Please reproduce the entries that follow, keeping each word intact.

(Data records)
================

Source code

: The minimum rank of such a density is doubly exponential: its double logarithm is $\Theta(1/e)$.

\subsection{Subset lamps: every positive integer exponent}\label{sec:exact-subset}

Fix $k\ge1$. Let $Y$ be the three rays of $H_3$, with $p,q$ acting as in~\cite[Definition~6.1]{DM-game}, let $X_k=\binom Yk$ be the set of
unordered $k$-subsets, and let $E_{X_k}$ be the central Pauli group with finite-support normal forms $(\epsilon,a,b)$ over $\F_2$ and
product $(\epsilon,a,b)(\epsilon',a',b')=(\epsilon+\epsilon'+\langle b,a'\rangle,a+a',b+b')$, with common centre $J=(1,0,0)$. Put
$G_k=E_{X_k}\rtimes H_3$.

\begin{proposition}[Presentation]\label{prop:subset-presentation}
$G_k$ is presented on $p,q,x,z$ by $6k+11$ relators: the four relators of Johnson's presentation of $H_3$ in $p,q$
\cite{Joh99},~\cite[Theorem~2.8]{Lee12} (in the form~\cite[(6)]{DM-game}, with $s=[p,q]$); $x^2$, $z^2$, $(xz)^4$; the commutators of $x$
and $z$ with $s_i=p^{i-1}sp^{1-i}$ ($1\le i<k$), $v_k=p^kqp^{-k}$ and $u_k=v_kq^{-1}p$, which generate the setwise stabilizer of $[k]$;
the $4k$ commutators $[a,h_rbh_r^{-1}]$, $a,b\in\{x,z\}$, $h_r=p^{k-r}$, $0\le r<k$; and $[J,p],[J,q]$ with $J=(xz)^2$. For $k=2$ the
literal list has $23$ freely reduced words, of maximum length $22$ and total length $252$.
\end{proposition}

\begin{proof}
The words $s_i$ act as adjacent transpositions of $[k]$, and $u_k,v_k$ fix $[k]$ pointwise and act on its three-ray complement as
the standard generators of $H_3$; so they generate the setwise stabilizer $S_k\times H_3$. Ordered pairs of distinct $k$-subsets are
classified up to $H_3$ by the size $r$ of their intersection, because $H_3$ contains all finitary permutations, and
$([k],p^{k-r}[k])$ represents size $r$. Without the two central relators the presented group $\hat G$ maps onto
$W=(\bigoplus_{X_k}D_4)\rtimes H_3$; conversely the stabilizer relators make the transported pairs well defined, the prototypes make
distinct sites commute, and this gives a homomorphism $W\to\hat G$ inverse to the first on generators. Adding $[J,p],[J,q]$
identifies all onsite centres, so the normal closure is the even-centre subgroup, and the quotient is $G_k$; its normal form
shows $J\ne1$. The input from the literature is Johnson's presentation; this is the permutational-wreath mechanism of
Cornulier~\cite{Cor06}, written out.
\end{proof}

================

Response below ::
Source code

: The minimum rank of such a density is doubly exponential: its double logarithm is $\Theta(1/e)$.

\subsection{Subset lamps: every positive integer exponent}\label{sec:exact-subset}

Fix $k\ge1$. Let $Y$ be the three rays of $H_3$, with $p,q$ acting as in~\cite[Definition~6.1]{DM-game}, let $X_k=\binom Yk$ be the set of
unordered $k$-subsets, and let $E_{X_k}$ be the central Pauli group with finite-support normal forms $(\epsilon,a,b)$ over $\F_2$ and
product $(\epsilon,a,b)(\epsilon',a',b')=(\epsilon+\epsilon'+\langle b,a'\rangle,a+a',b+b')$, with common centre $J=(1,0,0)$. Put
$G_k=E_{X_k}\rtimes H_3$.

\begin{proposition}[Presentation]\label{prop:subset-presentation}
$G_k$ is presented on $p,q,x,z$ by $6k+11$ relators: the four relators of Johnson's presentation of $H_3$ in $p,q$
\cite{Joh99},~\cite[Theorem~2.8]{Lee12} (in the form~\cite[(6)]{DM-game}, with $s=[p,q]$); $x^2$, $z^2$, $(xz)^4$; the commutators of $x$
and $z$ with $s_i=p^{i-1}sp^{1-i}$ ($1\le i<k$), $v_k=p^kqp^{-k}$ and $u_k=v_kq^{-1}p$, which generate the setwise stabilizer of $[k]$;
the $4k$ commutators $[a,h_rbh_r^{-1}]$, $a,b\in\{x,z\}$, $h_r=p^{k-r}$, $0\le r<k$; and $[J,p],[J,q]$ with $J=(xz)^2$. For $k=2$ the
literal list has $23$ freely reduced words, of maximum length $22$ and total length $252$.
\end{proposition}

\begin{proof}
The words $s_i$ act as adjacent transpositions of $[k]$, and $u_k,v_k$ fix $[k]$ pointwise and act on its three-ray complement as
the standard generators of $H_3$; so they generate the setwise stabilizer $S_k\times H_3$. Ordered pairs of distinct $k$-subsets are
classified up to $H_3$ by the size $r$ of their intersection, because $H_3$ contains all finitary permutations, and
$([k],p^{k-r}[k])$ represents size $r$. Without the two central relators the presented group $\hat G$ maps onto
$W=(\bigoplus_{X_k}D_4)\rtimes H_3$; conversely the stabilizer relators make the transported pairs well defined, the prototypes make
distinct sites commute, and this gives a homomorphism $W\to\hat G$ inverse to the first on generators. Adding $[J,p],[J,q]$
identifies all onsite centres, so the normal closure is the even-centre subgroup, and the quotient is $G_k$; its normal form
shows $J\ne1$. The input from the literature is Johnson's presentation; this is the permutational-wreath mechanism of
Cornulier~\cite{Cor06}, written out.
\end{proof}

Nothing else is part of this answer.